2.1 Overview of works dealing with missing data

Data analysis of social networks is often impeded by the difficulty of missing data. Recent proposals highlight the effects of this difficulty mainly regarding the querying process. The analysis of data extracted from social networks would be severely distorted when it is limited to filled fields (i.e., not null valued fields) and ignoring missing data [3].
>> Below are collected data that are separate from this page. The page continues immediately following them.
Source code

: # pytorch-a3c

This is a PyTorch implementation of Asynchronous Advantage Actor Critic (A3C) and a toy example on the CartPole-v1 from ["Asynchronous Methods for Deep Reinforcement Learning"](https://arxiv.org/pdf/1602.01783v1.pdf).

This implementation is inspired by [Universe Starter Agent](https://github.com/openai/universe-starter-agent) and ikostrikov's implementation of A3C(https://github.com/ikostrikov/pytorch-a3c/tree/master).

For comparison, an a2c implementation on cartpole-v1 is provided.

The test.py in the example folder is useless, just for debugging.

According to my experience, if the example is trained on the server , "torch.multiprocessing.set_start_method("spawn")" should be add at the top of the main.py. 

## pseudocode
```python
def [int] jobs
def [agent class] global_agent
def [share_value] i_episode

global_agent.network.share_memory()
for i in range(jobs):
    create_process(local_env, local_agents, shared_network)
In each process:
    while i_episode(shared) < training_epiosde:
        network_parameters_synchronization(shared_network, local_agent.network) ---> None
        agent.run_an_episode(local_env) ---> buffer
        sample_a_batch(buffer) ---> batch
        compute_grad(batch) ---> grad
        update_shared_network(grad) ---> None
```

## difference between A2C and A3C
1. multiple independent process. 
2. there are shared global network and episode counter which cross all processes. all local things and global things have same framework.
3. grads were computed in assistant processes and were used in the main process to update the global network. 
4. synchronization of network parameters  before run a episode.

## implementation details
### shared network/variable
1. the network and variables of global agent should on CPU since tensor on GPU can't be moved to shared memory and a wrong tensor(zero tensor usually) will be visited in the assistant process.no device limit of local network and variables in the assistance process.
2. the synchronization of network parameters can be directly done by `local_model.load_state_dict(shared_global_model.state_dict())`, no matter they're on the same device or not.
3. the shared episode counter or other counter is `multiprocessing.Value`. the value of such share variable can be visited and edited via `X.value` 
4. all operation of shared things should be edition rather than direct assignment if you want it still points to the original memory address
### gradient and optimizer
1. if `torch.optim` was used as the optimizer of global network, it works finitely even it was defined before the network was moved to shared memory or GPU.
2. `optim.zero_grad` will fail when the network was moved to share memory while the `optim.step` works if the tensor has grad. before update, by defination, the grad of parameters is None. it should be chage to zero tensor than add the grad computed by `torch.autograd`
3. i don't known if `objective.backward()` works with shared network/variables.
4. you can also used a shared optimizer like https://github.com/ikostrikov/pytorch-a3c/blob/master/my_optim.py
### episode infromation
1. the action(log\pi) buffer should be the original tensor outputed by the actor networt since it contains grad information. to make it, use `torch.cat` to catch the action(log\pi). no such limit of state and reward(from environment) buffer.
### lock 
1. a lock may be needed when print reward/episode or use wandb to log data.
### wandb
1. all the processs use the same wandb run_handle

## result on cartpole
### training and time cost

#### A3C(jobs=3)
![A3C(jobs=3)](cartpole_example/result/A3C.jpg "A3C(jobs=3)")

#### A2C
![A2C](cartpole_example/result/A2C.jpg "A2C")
To solve the problems due to missing data, the literature suggests numerous ways. In [4], the authors address the problem of missing data in information cascades. A cascade is formed when information or actions spread from node to node through the social network.” Given a fraction C′ of the complete cascade C, they estimate the size or depth of the complete cascade C using k-tree model. The proposed model was evaluated using information propagation cascades in the Twitter network (70 million nodes). The experiments show that the k-tree model is an effective tool to study the effects of missing data in cascades [5] “proposed a data model that captures imprecise data by using the concept of data granularity. Data imprecision is handled by first testing whether the data is precise enough to answer a query. If the data is sufficiently precise, the query is evaluated and a correct, precise answer results. The authors suggested new strategies for data that lacks sufficient precision. The first strategy is to suggest an alternative query that can be answered precisely. The second strategy handles imprecision explicitly by presenting three different answers to the user. The first type of answer discards the imprecise data and uses only the known, precise data, which leads to a conservative answer. The second type, the liberal answer, includes everything that could possibly be true, which allows some imprecise data to be included. The third type of answer is a weighted answer that includes everything that might be true, but assigns heavier weights to precise data than to imprecise data. Along with the aggregate computation, a separate computation of the precision of the result is carried out.

Multiple imputation [6, 7] is a technique from statistics, where multiple values are imputed, i.e., substituted, for missing values, allowing data with some missing values to be used for analysis, while retaining the natural variance in the data.

Another imputation procedures replace missing values by plausible estimates [8]. This results in a completed dataset and gives the researcher the opportunity to proceed with the analysis using standard analysis methods and software [9]. The authors performed a simulation study to investigate the effect of non-response and missing data on the structural properties of social networks, and the ability of some simple imputation techniques to treat the missing network data.

In Ref. [10] the authors argue that new methods of gathering data issued from social networks with a large number of missing data introduce a greater degree of vagueness that require reviewing the social network analysis techniques. Hence, the authors proposed a new area in data management called “probabilistic databases”, whose principal goal is to supply tools to handle and manage missing data.

Furthermore, in Ref. [11], the authors consider the problem of aggregation using an imprecise probability data model that allows representing imprecision by partial probabilities and uncertainty using probability distributions.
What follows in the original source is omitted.